[Source texts of formatted documents]
Content starts
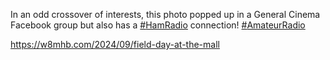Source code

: In an odd crossover of interests, this photo popped up in a General Cinema Facebook group but also has a [\#<span>HamRadio</span>](https://social.lol/tags/HamRadio) connection! [\#<span>AmateurRadio</span>](https://social.lol/tags/AmateurRadio)

[<span class="invisible">https://</span><span class="ellipsis">w8mhb.com/2024/09/field-day-at</span><span class="invisible">-the-mall</span>](https://w8mhb.com/2024/09/field-day-at-the-mall)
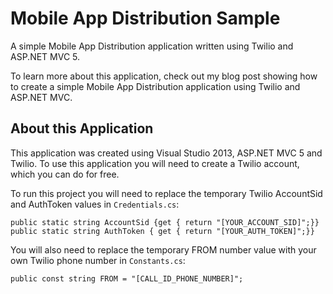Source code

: Mobile App Distribution Sample
====================

A simple Mobile App Distribution application written using Twilio and ASP.NET MVC 5.

To learn more about this application, check out my blog post showing how to create a simple Mobile App Distribution application using Twilio and ASP.NET MVC.

About this Application 
-----

This application was created using Visual Studio 2013, ASP.NET MVC 5 and Twilio.  To use this application you will need to create a Twilio account, which you can do for free.

To run this project you will need to replace the temporary Twilio AccountSid and AuthToken values in `Credentials.cs`:

    public static string AccountSid {get { return "[YOUR_ACCOUNT_SID]";}}
    public static string AuthToken { get { return "[YOUR_AUTH_TOKEN]";}}

You will also need to replace the temporary FROM number value with your own Twilio phone number in `Constants.cs`:

    public const string FROM = "[CALL_ID_PHONE_NUMBER]";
Content ends
TASK BRIEF: The required output is the exact lines from the opening line of the entries through the line with "public static string AuthToken", inclusive, without pictures.

COMPLETED TASK:
Source code

: In an odd crossover of interests, this photo popped up in a General Cinema Facebook group but also has a [\#<span>HamRadio</span>](https://social.lol/tags/HamRadio) connection! [\#<span>AmateurRadio</span>](https://social.lol/tags/AmateurRadio)

[<span class="invisible">https://</span><span class="ellipsis">w8mhb.com/2024/09/field-day-at</span><span class="invisible">-the-mall</span>](https://w8mhb.com/2024/09/field-day-at-the-mall)
Source code

: Mobile App Distribution Sample
====================

A simple Mobile App Distribution application written using Twilio and ASP.NET MVC 5.

To learn more about this application, check out my blog post showing how to create a simple Mobile App Distribution application using Twilio and ASP.NET MVC.

About this Application 
-----

This application was created using Visual Studio 2013, ASP.NET MVC 5 and Twilio.  To use this application you will need to create a Twilio account, which you can do for free.

To run this project you will need to replace the temporary Twilio AccountSid and AuthToken values in `Credentials.cs`:

    public static string AccountSid {get { return "[YOUR_ACCOUNT_SID]";}}
    public static string AuthToken { get { return "[YOUR_AUTH_TOKEN]";}}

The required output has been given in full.